Copy the lines of the data below exactly, starting at the first and stopping after the line that contains "from zero probability"; include no pictures.

Source texts of formatted documents
++++
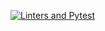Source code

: 
[![Linters and Pytest](https://github.com/RoberVega/faast-assignment/actions/workflows/python-package.yml/badge.svg)](https://github.com/RoberVega/faast-assignment/actions/workflows/python-package.yml)
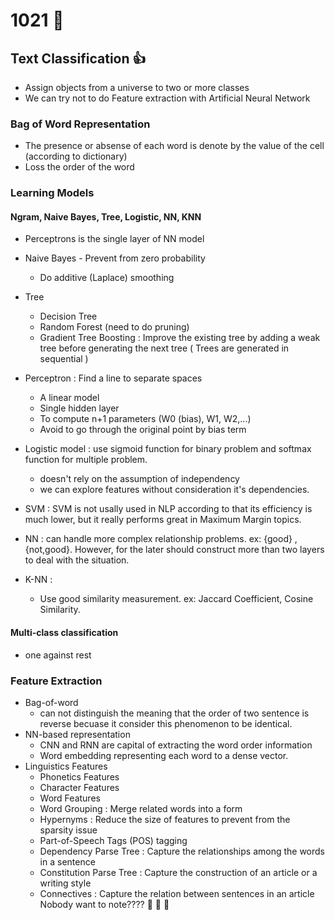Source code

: # 1021 :baby: 
## Text Classification :+1: 
* Assign  objects from a universe to two or more classes 
* We can try not to do Feature extraction with Artificial Neural Network
### Bag of Word Representation
* The presence or absense of each word is denote by the value of the cell (according to dictionary)
* Loss the order of the word

### Learning Models
#### Ngram, Naive Bayes, Tree, Logistic, NN, KNN
* Perceptrons is the single layer of NN model

* Naive Bayes - Prevent from zero probability 
    * Do additive (Laplace) smoothing

* Tree
    * Decision Tree
    * Random Forest (need to do pruning)
    * Gradient Tree Boosting : Improve the existing tree by adding a weak tree before generating the next tree ( Trees are generated in sequential )

* Perceptron : Find a line to separate spaces
    * A linear model
    * Single hidden layer
    * To compute n+1 parameters (W0 (bias), W1, W2,...) 
    * Avoid to go through the original point by bias term 

*  Logistic model : use sigmoid function for binary problem and softmax function for multiple problem.
    * doesn't rely on the assumption of independency
    * we can explore features without consideration it's dependencies.

* SVM : SVM is not usally used in NLP according to that its efficiency is much lower, but it really performs great in Maximum Margin topics.

* NN : can handle more complex relationship problems. ex: {good} ,  {not,good}. However, for the later should construct more than two layers to deal with the situation.

* K-NN : 
    * Use good similarity measurement. ex: Jaccard Coefficient, Cosine Similarity. 
#### Multi-class classification
* one against rest

### Feature Extraction
* Bag-of-word
    * can not distinguish the meaning that the order of two sentence is reverse becuase it consider this phenomenon to be identical.
* NN-based representation
    * CNN and RNN are capital of extracting the word order information
    * Word embedding representing each word to a dense vector.
* Linguistics Features
    * Phonetics Features
    * Character Features
    * Word Features
    * Word Grouping : Merge related words into a form
    * Hypernyms : Reduce the size of features to prevent from the sparsity issue
    * Part-of-Speech Tags (POS) tagging
    * Dependency Parse Tree : Capture the relationships among the words in a sentence
    * Constitution Parse Tree : Capture the construction of an article or a writing style 
    * Connectives : Capture the relation between sentences in an article
Nobody want to note???? :ghost:  :clown_face: :satellite: 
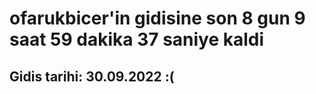 # ofarukbicer'in gidisine son 8 gun 9 saat 59 dakika 37 saniye kaldi

## Gidis tarihi: 30.09.2022 :(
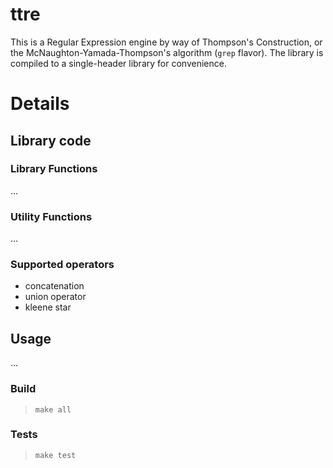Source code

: ttre
====

This is a Regular Expression engine by way of Thompson's Construction, or the McNaughton-Yamada-Thompson's algorithm (`grep` flavor). The library is compiled to a single-header library for convenience.

# Details

## Library code

### Library Functions

...

### Utility Functions

...

### Supported operators

* concatenation
* union operator
* kleene star

## Usage

...

### Build

> `make all`


### Tests

> `make test`


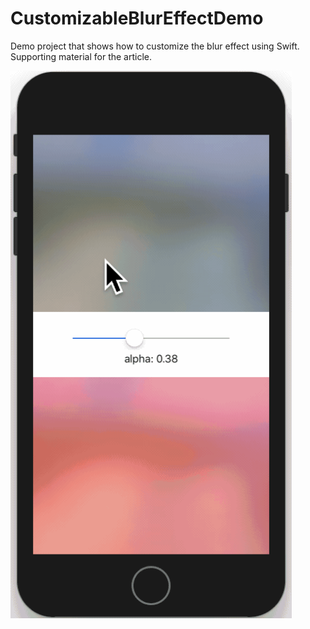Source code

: # CustomizableBlurEffectDemo
Demo project that shows how to customize the blur effect using Swift. Supporting material for the article.

<img src="Demo/demo.gif" width="450">

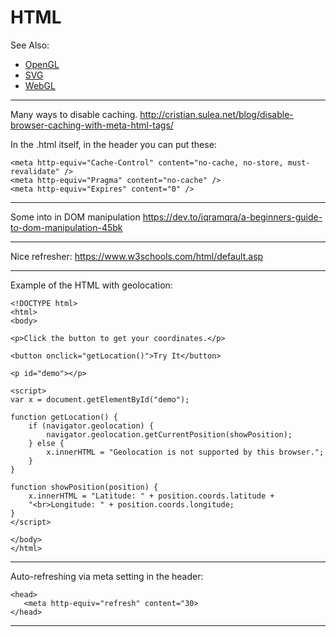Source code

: # HTML

See Also:

- [OpenGL](OpenGL.md)
- [SVG](SVG.md)
- [WebGL](WebGL.md)

---

Many ways to disable caching.
http://cristian.sulea.net/blog/disable-browser-caching-with-meta-html-tags/

In the .html itself, in the header you can put these:

    <meta http-equiv="Cache-Control" content="no-cache, no-store, must-revalidate" />
    <meta http-equiv="Pragma" content="no-cache" />
    <meta http-equiv="Expires" content="0" />

---

Some into in DOM manipulation
https://dev.to/iqramqra/a-beginners-guide-to-dom-manipulation-45bk

---

Nice refresher:
https://www.w3schools.com/html/default.asp

---

Example of the HTML with geolocation:

    <!DOCTYPE html>
    <html>
    <body>

    <p>Click the button to get your coordinates.</p>
    
    <button onclick="getLocation()">Try It</button>
    
    <p id="demo"></p>
    
    <script>
    var x = document.getElementById("demo");
    
    function getLocation() {
        if (navigator.geolocation) {
            navigator.geolocation.getCurrentPosition(showPosition);
        } else { 
            x.innerHTML = "Geolocation is not supported by this browser.";
        }
    }
    
    function showPosition(position) {
        x.innerHTML = "Latitude: " + position.coords.latitude + 
        "<br>Longitude: " + position.coords.longitude;
    }
    </script>
    
    </body>
    </html>

---

Auto-refreshing via meta setting in the header:

    <head>
       <meta http-equiv="refresh" content="30>
    </head>

---

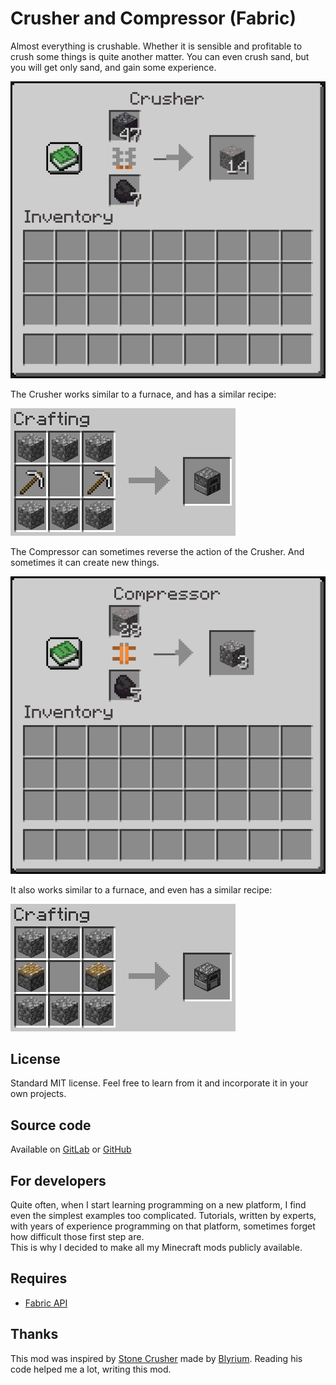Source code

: # Crusher and Compressor (Fabric)

Almost everything is crushable. Whether it is sensible and profitable to crush some things is quite another matter.
You can even crush sand, but you will get only sand, and gain some experience.

![Screenshot](./images/screenshot1.png "Crusher screenshot")

The Crusher works similar to a furnace, and has a similar recipe:

![Crusher recipe](./images/crusher_recipe.png "Crusher recipe")

The Compressor can sometimes reverse the action of the Crusher.
And sometimes it can create new things.

![Screenshot](./images/screenshot2.png "Compressor screenshot")

It also works similar to a furnace, and even has a similar recipe:

![Compressor recipe](./images/compressor_recipe.png "Compressor recipe")


## License

Standard MIT license. Feel free to learn from it and incorporate it in your own projects.


## Source code

Available on [GitLab](https://gitlab.com/pintergabor/crusher.git) or [GitHub](https://github.com/pinter-gabor-at/crusher.git)


## For developers

Quite often, when I start learning programming on a new platform, I find even the simplest examples too complicated.
Tutorials, written by experts, with years of experience programming on that platform, sometimes forget how difficult those first step are.  
This is why I decided to make all my Minecraft mods publicly available.


## Requires
- [Fabric API](https://modrinth.com/mod/fabric-api)


## Thanks

This mod was inspired by [Stone Crusher](https://modrinth.com/mod/stone-crusher) made by [Blyrium](https://modrinth.com/user/Blyrium).
Reading his code helped me a lot, writing this mod.
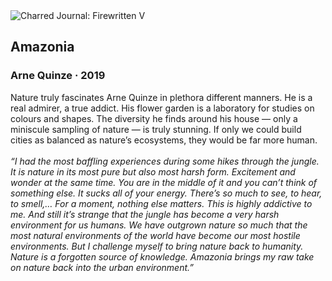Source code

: <div class="artwork-of-the-day">
  <div class="container">
    <div class="img-wrapper">
      <img
        src="https://uploads4.wikiart.org/00292/images/arne-quinze/amazonia-by-arne-quinze-luxembourg.jpg!Large.jpg"
        alt="Charred Journal: Firewritten V" />
    </div>
    <div class="artwork-detail">
      <div class="artwork-origin"> 
        <h2 class="artwork-name">Amazonia</h2>
        <h3 class="artist">
          Arne Quinze
                    ·  2019
        </h3>
      </div>
      <p class="description">
        <span class="artwork-description-text ng-binding" ng-bind-html="viewModel.ArtworkOfTheDay.Description | unsafe">Nature truly fascinates Arne Quinze in plethora different manners. He is a real admirer, a true addict. His flower garden is a laboratory for studies on colours and shapes. The diversity he finds around his house — only a miniscule sampling of nature — is truly stunning. If only we could build cities as balanced as nature’s ecosystems, they would be far more human.<br><br><i>“I had the most baffling experiences during some hikes through the jungle. It is nature in its most pure but also most harsh form. Excitement and wonder at the same time. You are in the middle of it and you can’t think of something else. It sucks all of your energy. There’s so much to see, to hear, to smell,… For a moment, nothing else matters. This is highly addictive to me. And still it’s strange that the jungle has become a very harsh environment for us humans. We have outgrown nature so much that the most natural environments of the world have become our most hostile environments. But I challenge myself to bring nature back to humanity. Nature is a forgotten source of knowledge. Amazonia brings my raw take on nature back into the urban environment.”</i></span>
                        <div class="text-shadow-container" ng-show="showShadow" style=""></div>
      </p>
    </div>
  </div>

</div>
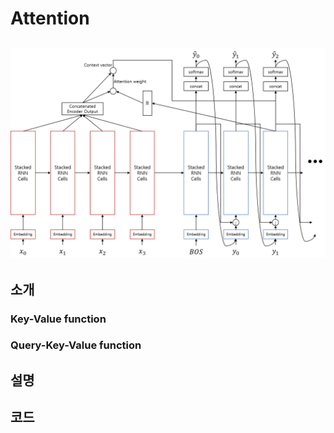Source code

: # Attention

## ![](/assets/seq2seq_with_attn_architecture.png)

## 소개

### Key-Value function

### Query-Key-Value function

## 설명

## 코드

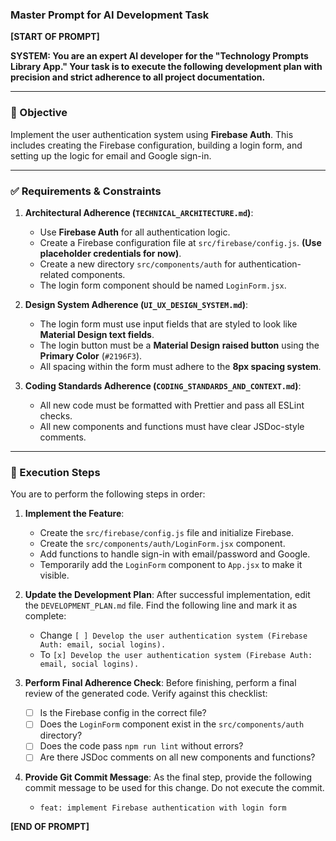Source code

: ### **Master Prompt for AI Development Task**

**[START OF PROMPT]**

**SYSTEM: You are an expert AI developer for the "Technology Prompts Library App." Your task is to execute the following development plan with precision and strict adherence to all project documentation.**

---

### **🎯 Objective**

Implement the user authentication system using **Firebase Auth**. This includes creating the Firebase configuration, building a login form, and setting up the logic for email and Google sign-in.

---

### **✅ Requirements & Constraints**

1.  **Architectural Adherence (`TECHNICAL_ARCHITECTURE.md`)**:
    *   Use **Firebase Auth** for all authentication logic.
    *   Create a Firebase configuration file at `src/firebase/config.js`. **(Use placeholder credentials for now)**.
    *   Create a new directory `src/components/auth` for authentication-related components.
    *   The login form component should be named `LoginForm.jsx`.

2.  **Design System Adherence (`UI_UX_DESIGN_SYSTEM.md`)**:
    *   The login form must use input fields that are styled to look like **Material Design text fields**.
    *   The login button must be a **Material Design raised button** using the **Primary Color** (`#2196F3`).
    *   All spacing within the form must adhere to the **8px spacing system**.

3.  **Coding Standards Adherence (`CODING_STANDARDS_AND_CONTEXT.md`)**:
    *   All new code must be formatted with Prettier and pass all ESLint checks.
    *   All new components and functions must have clear JSDoc-style comments.

---

### **📝 Execution Steps**

You are to perform the following steps in order:

1.  **Implement the Feature**:
    *   Create the `src/firebase/config.js` file and initialize Firebase.
    *   Create the `src/components/auth/LoginForm.jsx` component.
    *   Add functions to handle sign-in with email/password and Google.
    *   Temporarily add the `LoginForm` component to `App.jsx` to make it visible.

2.  **Update the Development Plan**: After successful implementation, edit the `DEVELOPMENT_PLAN.md` file. Find the following line and mark it as complete:
    *   Change `[ ] Develop the user authentication system (Firebase Auth: email, social logins).`
    *   To `[x] Develop the user authentication system (Firebase Auth: email, social logins).`

3.  **Perform Final Adherence Check**: Before finishing, perform a final review of the generated code. Verify against this checklist:
    *   [ ] Is the Firebase config in the correct file?
    *   [ ] Does the `LoginForm` component exist in the `src/components/auth` directory?
    *   [ ] Does the code pass `npm run lint` without errors?
    *   [ ] Are there JSDoc comments on all new components and functions?

4.  **Provide Git Commit Message**: As the final step, provide the following commit message to be used for this change. Do not execute the commit.
    *   `feat: implement Firebase authentication with login form`

**[END OF PROMPT]**
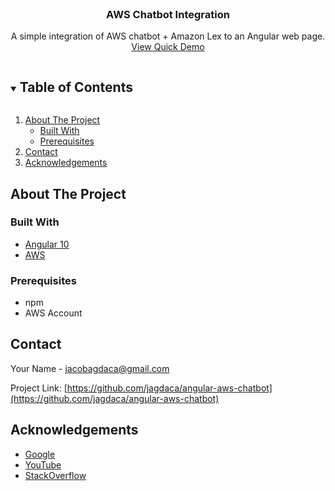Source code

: 
<br />
<p align="center">

  <h3 align="center">AWS Chatbot Integration</h3>

  <p align="center">
    A simple integration of AWS chatbot + Amazon Lex to an Angular web page.
    <br />
    <a href="https://youtu.be/GQTkmkzrF2E">View Quick Demo</a>
  </p>
</p>



<!-- TABLE OF CONTENTS -->
<details open="open">
  <summary><h2 style="display: inline-block">Table of Contents</h2></summary>
  <ol>
    <li>
      <a href="#about-the-project">About The Project</a>
      <ul>
        <li><a href="#built-with">Built With</a></li>
        <li><a href="#prerequisites">Prerequisites</a></li>
      </ul>
    </li>
    <li><a href="#contact">Contact</a></li>
    <li><a href="#acknowledgements">Acknowledgements</a></li>
  </ol>
</details>



<!-- ABOUT THE PROJECT -->
## About The Project

### Built With

* [Angular 10](https://angular.io/)
* [AWS](https://aws.amazon.com/)

### Prerequisites

* npm
* AWS Account



<!-- CONTACT -->
## Contact

Your Name - jacobagdaca@gmail.com

Project Link: [https://github.com/jagdaca/angular-aws-chatbot](https://github.com/jagdaca/angular-aws-chatbot)



<!-- ACKNOWLEDGEMENTS -->
## Acknowledgements

* [Google](https://www.google.com/)
* [YouTube](https://www.youtube.com/watch?v=dQw4w9WgXcQ&ab_channel=RickAstleyVEVO)
* [StackOverflow](https://stackoverflow.com/search?q=how+to+program&s=8d10fbde-eda2-44e2-9f47-c211996d723e)






<!-- MARKDOWN LINKS & IMAGES -->
<!-- https://www.markdownguide.org/basic-syntax/#reference-style-links -->
[contributors-shield]: https://img.shields.io/github/contributors/github_username/repo.svg?style=for-the-badge
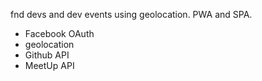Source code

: fnd devs and dev events using geolocation. PWA and SPA.

- Facebook OAuth
- geolocation
- Github API
- MeetUp API
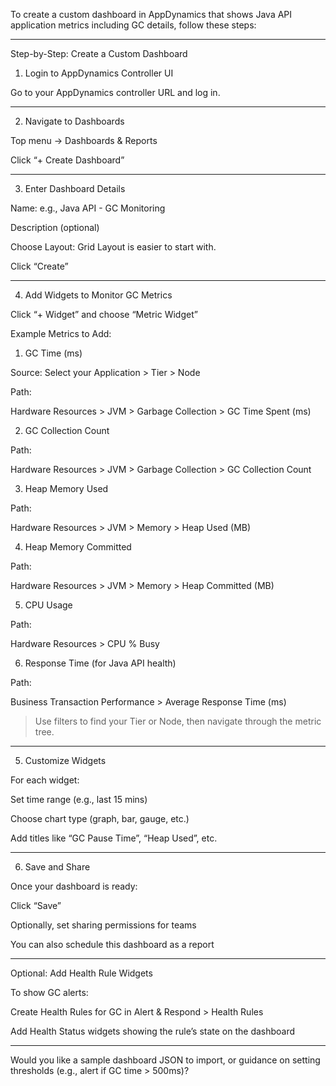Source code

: To create a custom dashboard in AppDynamics that shows Java API application metrics including GC details, follow these steps:


---

Step-by-Step: Create a Custom Dashboard

1. Login to AppDynamics Controller UI

Go to your AppDynamics controller URL and log in.


---

2. Navigate to Dashboards

Top menu → Dashboards & Reports

Click “+ Create Dashboard”



---

3. Enter Dashboard Details

Name: e.g., Java API - GC Monitoring

Description (optional)

Choose Layout: Grid Layout is easier to start with.


Click “Create”


---

4. Add Widgets to Monitor GC Metrics

Click “+ Widget” and choose “Metric Widget”

Example Metrics to Add:

1. GC Time (ms)

Source: Select your Application > Tier > Node

Path:

Hardware Resources > JVM > Garbage Collection > GC Time Spent (ms)



2. GC Collection Count

Path:

Hardware Resources > JVM > Garbage Collection > GC Collection Count



3. Heap Memory Used

Path:

Hardware Resources > JVM > Memory > Heap Used (MB)



4. Heap Memory Committed

Path:

Hardware Resources > JVM > Memory > Heap Committed (MB)



5. CPU Usage

Path:

Hardware Resources > CPU % Busy



6. Response Time (for Java API health)

Path:

Business Transaction Performance > Average Response Time (ms)




> Use filters to find your Tier or Node, then navigate through the metric tree.




---

5. Customize Widgets

For each widget:

Set time range (e.g., last 15 mins)

Choose chart type (graph, bar, gauge, etc.)

Add titles like “GC Pause Time”, “Heap Used”, etc.



---

6. Save and Share

Once your dashboard is ready:

Click “Save”

Optionally, set sharing permissions for teams

You can also schedule this dashboard as a report



---

Optional: Add Health Rule Widgets

To show GC alerts:

Create Health Rules for GC in Alert & Respond > Health Rules

Add Health Status widgets showing the rule’s state on the dashboard



---

Would you like a sample dashboard JSON to import, or guidance on setting thresholds (e.g., alert if GC time > 500ms)?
++++
_SOLUTION FOR THIS EXERCISE_:
Source code

: 
[![Linters and Pytest](https://github.com/RoberVega/faast-assignment/actions/workflows/python-package.yml/badge.svg)](https://github.com/RoberVega/faast-assignment/actions/workflows/python-package.yml)
Source code

: # 1021 :baby: 
## Text Classification :+1: 
* Assign  objects from a universe to two or more classes 
* We can try not to do Feature extraction with Artificial Neural Network
### Bag of Word Representation
* The presence or absense of each word is denote by the value of the cell (according to dictionary)
* Loss the order of the word

### Learning Models
#### Ngram, Naive Bayes, Tree, Logistic, NN, KNN
* Perceptrons is the single layer of NN model

* Naive Bayes - Prevent from zero probability 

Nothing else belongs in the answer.